__Task objective__
Repeat the listing exactly as given, omitting every image.
►
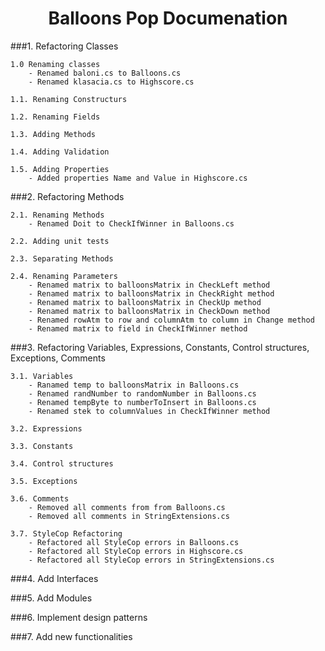 <h1 align="center">Balloons Pop Documenation</h1>
###1. Refactoring Classes

	1.0 Renaming classes
		- Renamed baloni.cs to Balloons.cs
		- Renamed klasacia.cs to Highscore.cs
	
	1.1. Renaming Constructurs
	
	1.2. Renaming Fields
	
	1.3. Adding Methods
	
	1.4. Adding Validation
	
	1.5. Adding Properties
		- Added properties Name and Value in Highscore.cs
	
###2. Refactoring Methods
	
	2.1. Renaming Methods
		- Renamed Doit to CheckIfWinner in Balloons.cs
	
	2.2. Adding unit tests
	
	2.3. Separating Methods
	
	2.4. Renaming Parameters
		- Renamed matrix to balloonsMatrix in CheckLeft method
		- Renamed matrix to balloonsMatrix in CheckRight method
		- Renamed matrix to balloonsMatrix in CheckUp method
		- Renamed matrix to balloonsMatrix in CheckDown method
		- Renamed rowAtm to row and columnAtm to column in Change method
		- Renamed matrix to field in CheckIfWinner method
	
###3. Refactoring Variables, Expressions, Constants, Control structures, Exceptions, Comments
	
	3.1. Variables
		- Ranamed temp to balloonsMatrix in Balloons.cs
		- Renamed randNumber to randomNumber in Balloons.cs
		- Renamed tempByte to numberToInsert in Balloons.cs
		- Renamed stek to columnValues in CheckIfWinner method
	
	3.2. Expressions
	
	3.3. Constants
	
	3.4. Control structures
	
	3.5. Exceptions
	
	3.6. Comments
		- Removed all comments from from Balloons.cs
		- Removed all comments in StringExtensions.cs

	3.7. StyleCop Refactoring
		- Refactored all StyleCop errors in Balloons.cs
		- Refactored all StyleCop errors in Highscore.cs
		- Refactored all StyleCop errors in StringExtensions.cs
###4. Add Interfaces

###5. Add Modules

###6. Implement design patterns

###7. Add new functionalities
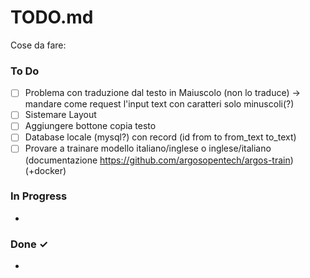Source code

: # TODO.md

Cose da fare:

### To Do

- [ ] Problema con traduzione dal testo in Maiuscolo (non lo traduce) -> mandare come request l'input text con caratteri solo minuscoli(?)
- [ ] Sistemare Layout
- [ ] Aggiungere bottone copia testo
- [ ] Database locale (mysql?) con record (id from to from_text to_text)
- [ ] Provare a trainare modello italiano/inglese o inglese/italiano (documentazione https://github.com/argosopentech/argos-train) (+docker)

### In Progress

-

### Done ✓

-  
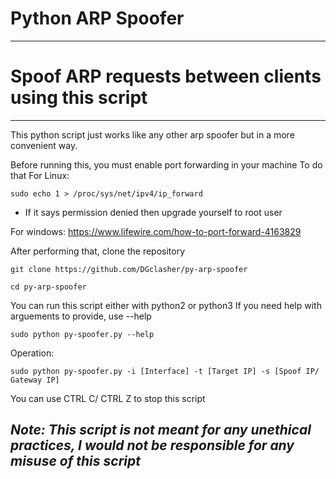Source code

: # Python ARP Spoofer
------------------------------
# Spoof ARP requests between clients using this script

------------------------------
This python script just works like any other arp spoofer but in a more convenient way.

Before running this, you must enable port forwarding in your machine
To do that
For Linux:

    sudo echo 1 > /proc/sys/net/ipv4/ip_forward

   * If it says permission denied then upgrade yourself to root user

For windows: https://www.lifewire.com/how-to-port-forward-4163829

After performing that, clone the repository

    git clone https://github.com/DGclasher/py-arp-spoofer

    cd py-arp-spoofer

You can run this script either with python2 or python3
If you need help with arguements to provide, use --help 

    sudo python py-spoofer.py --help

Operation:

    sudo python py-spoofer.py -i [Interface] -t [Target IP] -s [Spoof IP/ Gateway IP]

You can use CTRL C/ CTRL Z to stop this script

*Note: This script is not meant for any unethical practices, I would not be responsible for any misuse of this script*
----------------------------------------------------------------------------------------------------------------------
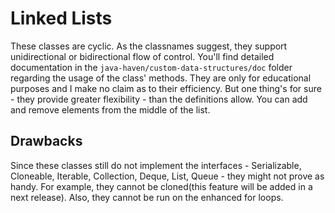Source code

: # Linked Lists
These classes are cyclic. As the classnames suggest, they support unidirectional or bidirectional flow of control. You'll find detailed documentation in the `java-haven/custom-data-structures/doc` folder regarding the usage of the class' methods.
They are only for educational purposes and I make no claim as to their efficiency. But one thing's for sure - they provide greater flexibility - than the definitions allow. You can add and remove elements from the middle of the list.
## Drawbacks ##
Since these classes still do not implement the interfaces - Serializable, Cloneable, Iterable<E>, Collection<E>, Deque<E>, List<E>, Queue<E> - they might not prove as handy. For example, they cannot be cloned(this feature will be added in a next release). Also, they cannot be run on the enhanced for loops.
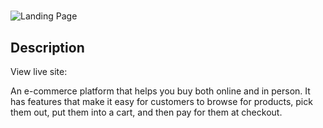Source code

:   
# 
![Landing Page](https://i.ytimg.com/vi/zb5xK9pzChk/maxresdefault.jpg) 

## Description
View live site: 

An e-commerce platform that helps you buy both online and in person. 
It has features that make it easy for customers to browse for products, pick them out, put them into a cart, and then pay for them at checkout.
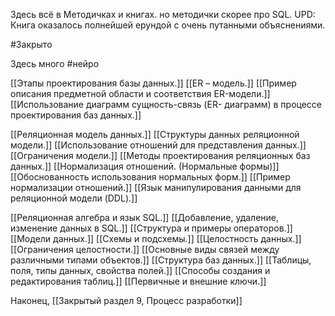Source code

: Здесь всё в Методичках и книгах. но методички скорее про SQL.
UPD: Книга оказалось полнейшей ерундой с очень путанными объяснениями.

#Закрыто 

Здесь много #нейро 

[[Этапы проектирования базы данных.]]
[[ER – модель.]]
[[Пример описания предметной области и соответствия ER-модели.]]
[[Использование диаграмм сущность-связь (ER- диаграмм) в процессе проектирования баз данных.]]

[[Реляционная модель данных.]]
[[Структуры данных реляционной модели.]]
[[Использование отношений для представления данных.]]
[[Ограничения модели.]]
[[Методы проектирования реляционных баз данных.]]
[[Нормализация отношений. (Нормальные формы)]]
[[Обоснованность использования нормальных форм.]]
[[Пример нормализации отношений.]]
[[Язык манипулирования данными для реляционной модели (DDL).]]

[[Реляционная алгебра и язык SQL.]]
[[Добавление, удаление, изменение данных в SQL.]]
[[Структура и примеры операторов.]]
[[Модели данных.]]
[[Схемы и подсхемы.]]
[[Целостность данных.]]
[[Ограничения целостности.]]
[[Основные виды связей между различными типами объектов.]]
[[Структура баз данных.]]
[[Таблицы, поля, типы данных, свойства полей.]]
[[Способы создания и редактирования таблиц.]]
[[Первичные и внешние ключи.]]

Наконец, [[Закрытый раздел 9, Процесс разработки]]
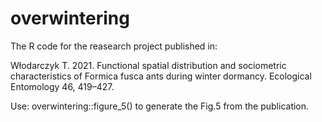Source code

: # overwintering
The R code for the reasearch project published in:

Włodarczyk T. 2021. Functional spatial distribution and sociometric characteristics of Formica fusca ants during winter dormancy.
Ecological Entomology 46, 419–427.

Use: overwintering::figure_5() to generate the Fig.5 from the publication.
◄
__Task response__
 <h1 align="center">Balloons Pop Documenation</h1>
###1. Refactoring Classes

	1.0 Renaming classes
		- Renamed baloni.cs to Balloons.cs
		- Renamed klasacia.cs to Highscore.cs
	
	1.1. Renaming Constructurs
	
	1.2. Renaming Fields
	
	1.3. Adding Methods
	
	1.4. Adding Validation
	
	1.5. Adding Properties
		- Added properties Name and Value in Highscore.cs
	
###2. Refactoring Methods
	
	2.1. Renaming Methods
		- Renamed Doit to CheckIfWinner in Balloons.cs
	
	2.2. Adding unit tests
	
	2.3. Separating Methods
	
	2.4. Renaming Parameters
		- Renamed matrix to balloonsMatrix in CheckLeft method
		- Renamed matrix to balloonsMatrix in CheckRight method
		- Renamed matrix to balloonsMatrix in CheckUp method
		- Renamed matrix to balloonsMatrix in CheckDown method
		- Renamed rowAtm to row and columnAtm to column in Change method
		- Renamed matrix to field in CheckIfWinner method
	
###3. Refactoring Variables, Expressions, Constants, Control structures, Exceptions, Comments
	
	3.1. Variables
		- Ranamed temp to balloonsMatrix in Balloons.cs
		- Renamed randNumber to randomNumber in Balloons.cs
		- Renamed tempByte to numberToInsert in Balloons.cs
		- Renamed stek to columnValues in CheckIfWinner method
	
	3.2. Expressions
	
	3.3. Constants
	
	3.4. Control structures
	
	3.5. Exceptions
	
	3.6. Comments
		- Removed all comments from from Balloons.cs
		- Removed all comments in StringExtensions.cs

	3.7. StyleCop Refactoring
		- Refactored all StyleCop errors in Balloons.cs
		- Refactored all StyleCop errors in Highscore.cs
		- Refactored all StyleCop errors in StringExtensions.cs
###4. Add Interfaces

###5. Add Modules

###6. Implement design patterns

###7. Add new functionalities
Source code

: # TODO.md

Cose da fare:

### To Do

- [ ] Problema con traduzione dal testo in Maiuscolo (non lo traduce) -> mandare come request l'input text con caratteri solo minuscoli(?)
- [ ] Sistemare Layout
- [ ] Aggiungere bottone copia testo
- [ ] Database locale (mysql?) con record (id from to from_text to_text)
- [ ] Provare a trainare modello italiano/inglese o inglese/italiano (documentazione https://github.com/argosopentech/argos-train) (+docker)

### In Progress

-

### Done ✓

-  
Source code

: # Python ARP Spoofer
------------------------------
# Spoof ARP requests between clients using this script

------------------------------
This python script just works like any other arp spoofer but in a more convenient way.

Before running this, you must enable port forwarding in your machine
To do that
For Linux:

    sudo echo 1 > /proc/sys/net/ipv4/ip_forward

   * If it says permission denied then upgrade yourself to root user

For windows: https://www.lifewire.com/how-to-port-forward-4163829

After performing that, clone the repository

    git clone https://github.com/DGclasher/py-arp-spoofer

    cd py-arp-spoofer

You can run this script either with python2 or python3
If you need help with arguements to provide, use --help 

    sudo python py-spoofer.py --help

Operation:

    sudo python py-spoofer.py -i [Interface] -t [Target IP] -s [Spoof IP/ Gateway IP]

You can use CTRL C/ CTRL Z to stop this script

*Note: This script is not meant for any unethical practices, I would not be responsible for any misuse of this script*
----------------------------------------------------------------------------------------------------------------------
Source code

: # Linked Lists
These classes are cyclic. As the classnames suggest, they support unidirectional or bidirectional flow of control. You'll find detailed documentation in the `java-haven/custom-data-structures/doc` folder regarding the usage of the class' methods.
They are only for educational purposes and I make no claim as to their efficiency. But one thing's for sure - they provide greater flexibility - than the definitions allow. You can add and remove elements from the middle of the list.
## Drawbacks ##
Since these classes still do not implement the interfaces - Serializable, Cloneable, Iterable<E>, Collection<E>, Deque<E>, List<E>, Queue<E> - they might not prove as handy. For example, they cannot be cloned(this feature will be added in a next release). Also, they cannot be run on the enhanced for loops.
Source code

:   
# 
![Landing Page](https://i.ytimg.com/vi/zb5xK9pzChk/maxresdefault.jpg) 

## Description
View live site: 

An e-commerce platform that helps you buy both online and in person. 
It has features that make it easy for customers to browse for products, pick them out, put them into a cart, and then pay for them at checkout.
Source code

: Здесь всё в Методичках и книгах. но методички скорее про SQL.
UPD: Книга оказалось полнейшей ерундой с очень путанными объяснениями.

#Закрыто 

Здесь много #нейро 

[[Этапы проектирования базы данных.]]
[[ER – модель.]]
[[Пример описания предметной области и соответствия ER-модели.]]
[[Использование диаграмм сущность-связь (ER- диаграмм) в процессе проектирования баз данных.]]

[[Реляционная модель данных.]]
[[Структуры данных реляционной модели.]]
[[Использование отношений для представления данных.]]
[[Ограничения модели.]]
[[Методы проектирования реляционных баз данных.]]
[[Нормализация отношений. (Нормальные формы)]]
[[Обоснованность использования нормальных форм.]]
[[Пример нормализации отношений.]]
[[Язык манипулирования данными для реляционной модели (DDL).]]

[[Реляционная алгебра и язык SQL.]]
[[Добавление, удаление, изменение данных в SQL.]]
[[Структура и примеры операторов.]]
[[Модели данных.]]
[[Схемы и подсхемы.]]
[[Целостность данных.]]
[[Ограничения целостности.]]
[[Основные виды связей между различными типами объектов.]]
[[Структура баз данных.]]
[[Таблицы, поля, типы данных, свойства полей.]]
[[Способы создания и редактирования таблиц.]]
[[Первичные и внешние ключи.]]

Наконец, [[Закрытый раздел 9, Процесс разработки]]
Source code

: # overwintering
The R code for the reasearch project published in:

Włodarczyk T. 2021. Functional spatial distribution and sociometric characteristics of Formica fusca ants during winter dormancy.
Ecological Entomology 46, 419–427.

Use: overwintering::figure_5() to generate the Fig.5 from the publication.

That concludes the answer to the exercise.